[Input material — start]

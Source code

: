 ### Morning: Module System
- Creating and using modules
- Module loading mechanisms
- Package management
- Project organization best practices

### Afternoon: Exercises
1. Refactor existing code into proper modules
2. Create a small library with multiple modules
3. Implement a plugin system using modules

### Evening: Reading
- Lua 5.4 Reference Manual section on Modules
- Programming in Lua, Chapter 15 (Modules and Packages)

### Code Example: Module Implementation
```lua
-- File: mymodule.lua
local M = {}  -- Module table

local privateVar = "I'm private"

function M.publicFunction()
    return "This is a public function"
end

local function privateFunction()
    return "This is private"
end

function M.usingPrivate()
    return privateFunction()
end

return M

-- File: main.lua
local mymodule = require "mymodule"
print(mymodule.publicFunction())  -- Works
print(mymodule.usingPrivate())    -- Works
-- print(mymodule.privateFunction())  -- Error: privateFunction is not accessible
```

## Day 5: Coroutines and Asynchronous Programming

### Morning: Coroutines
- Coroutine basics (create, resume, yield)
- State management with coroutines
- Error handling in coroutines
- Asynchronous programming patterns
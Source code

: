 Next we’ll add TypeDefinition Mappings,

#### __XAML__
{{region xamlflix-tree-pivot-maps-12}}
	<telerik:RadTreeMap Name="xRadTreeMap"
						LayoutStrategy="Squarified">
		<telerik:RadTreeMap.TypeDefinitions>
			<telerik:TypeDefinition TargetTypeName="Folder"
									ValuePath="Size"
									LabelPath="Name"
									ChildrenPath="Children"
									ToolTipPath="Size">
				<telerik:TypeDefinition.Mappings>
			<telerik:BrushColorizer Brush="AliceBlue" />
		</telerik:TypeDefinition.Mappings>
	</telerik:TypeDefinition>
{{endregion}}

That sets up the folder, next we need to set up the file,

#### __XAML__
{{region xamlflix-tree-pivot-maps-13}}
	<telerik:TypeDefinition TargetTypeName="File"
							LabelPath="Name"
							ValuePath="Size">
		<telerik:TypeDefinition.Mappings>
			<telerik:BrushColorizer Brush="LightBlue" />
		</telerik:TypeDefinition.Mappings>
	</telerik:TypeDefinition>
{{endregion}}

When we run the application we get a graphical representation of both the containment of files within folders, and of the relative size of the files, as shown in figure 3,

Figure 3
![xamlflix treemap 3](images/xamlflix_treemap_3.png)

[Input material — finish]

Should a line in the material contain "privateFunction", copy it.

Response box -
local function privateFunction()
    return privateFunction()
-- print(mymodule.privateFunction())  -- Error: privateFunction is not accessible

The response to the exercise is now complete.